Most of the reliable results that I have seen are granted credit of 1.50-1.80 per WU. I would suggest to make it somewhere in this range or just make the value 2 to be nice and simple.

I don’t know what the variables involved may be—I could be comparing apples to oranges—but that seems very high. My G5’s recent tasks have each taken just under 3.5 minutes and earned 0.63 or 0.64 of a cobblestone, for an average production of about 11 CS/h, quite typical for this system on other projects. (I’ve also had a small number that take double the time, earning double the credit.) At 2 CS/WU this host would be getting about 35 CS/h, much more than it does on SETI@home using a third-party optimized application, let alone on any other project with a stock app.

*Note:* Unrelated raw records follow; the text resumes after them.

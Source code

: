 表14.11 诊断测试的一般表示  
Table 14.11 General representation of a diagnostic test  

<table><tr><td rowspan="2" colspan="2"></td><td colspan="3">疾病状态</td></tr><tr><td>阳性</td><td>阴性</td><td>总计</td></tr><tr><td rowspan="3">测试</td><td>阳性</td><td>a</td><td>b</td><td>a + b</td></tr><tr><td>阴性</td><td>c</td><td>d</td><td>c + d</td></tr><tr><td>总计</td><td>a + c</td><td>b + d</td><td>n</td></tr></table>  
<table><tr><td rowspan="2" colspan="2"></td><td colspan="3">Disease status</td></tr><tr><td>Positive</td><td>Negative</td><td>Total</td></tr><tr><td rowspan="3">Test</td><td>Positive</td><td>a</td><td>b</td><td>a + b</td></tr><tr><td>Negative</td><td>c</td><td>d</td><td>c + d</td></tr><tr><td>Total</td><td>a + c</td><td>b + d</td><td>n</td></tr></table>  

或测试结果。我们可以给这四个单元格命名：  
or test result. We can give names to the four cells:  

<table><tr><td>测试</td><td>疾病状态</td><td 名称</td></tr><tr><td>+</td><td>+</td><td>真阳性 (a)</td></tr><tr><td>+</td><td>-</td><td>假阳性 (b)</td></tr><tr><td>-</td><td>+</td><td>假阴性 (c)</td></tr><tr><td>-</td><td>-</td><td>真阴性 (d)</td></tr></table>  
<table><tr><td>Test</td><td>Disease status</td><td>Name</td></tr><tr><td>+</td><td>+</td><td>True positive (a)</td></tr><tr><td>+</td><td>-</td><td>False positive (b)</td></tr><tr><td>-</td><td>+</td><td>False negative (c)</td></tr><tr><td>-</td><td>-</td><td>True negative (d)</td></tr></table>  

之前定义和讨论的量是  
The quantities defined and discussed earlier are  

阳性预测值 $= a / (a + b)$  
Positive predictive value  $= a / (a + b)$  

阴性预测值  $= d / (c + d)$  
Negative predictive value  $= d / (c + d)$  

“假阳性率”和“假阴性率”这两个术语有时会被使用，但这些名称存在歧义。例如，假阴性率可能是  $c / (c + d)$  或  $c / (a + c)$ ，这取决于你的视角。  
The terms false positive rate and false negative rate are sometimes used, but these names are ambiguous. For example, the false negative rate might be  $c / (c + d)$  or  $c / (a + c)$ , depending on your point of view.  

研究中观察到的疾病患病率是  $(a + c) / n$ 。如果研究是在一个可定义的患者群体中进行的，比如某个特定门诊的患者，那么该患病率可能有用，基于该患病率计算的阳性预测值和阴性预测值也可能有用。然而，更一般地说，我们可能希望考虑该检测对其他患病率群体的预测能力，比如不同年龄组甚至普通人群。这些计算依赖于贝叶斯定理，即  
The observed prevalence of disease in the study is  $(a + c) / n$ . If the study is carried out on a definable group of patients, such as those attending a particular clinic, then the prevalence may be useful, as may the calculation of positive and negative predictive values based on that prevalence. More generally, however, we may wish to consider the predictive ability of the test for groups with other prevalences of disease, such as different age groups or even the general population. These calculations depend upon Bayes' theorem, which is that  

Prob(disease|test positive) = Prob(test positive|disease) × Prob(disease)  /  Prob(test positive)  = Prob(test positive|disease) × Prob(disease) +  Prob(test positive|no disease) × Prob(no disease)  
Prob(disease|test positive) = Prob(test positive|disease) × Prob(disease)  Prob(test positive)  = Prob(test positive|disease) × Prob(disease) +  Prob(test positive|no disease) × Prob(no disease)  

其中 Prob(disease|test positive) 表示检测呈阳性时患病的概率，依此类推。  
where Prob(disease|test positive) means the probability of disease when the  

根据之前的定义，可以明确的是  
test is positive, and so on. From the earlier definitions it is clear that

If the WUs vary that much—by a factor of two, three, or more—a fixed-credit system won’t be suitable unless the variations are predictable and can be quickly assessed by the servers, e.g. from the number of stars or time-steps in a simulation.



Odysseus,

my G5s claim and receive an average of 21-23 cr/hour with SETI@Home and Einstein@Home. This seems to be fair and is in-line with the faster Windows or Linux machines. Other projects with very little participation of Mac-users grant less than that due to badly optimized Mac-clients (e.g. Rosetta@Home, etc.)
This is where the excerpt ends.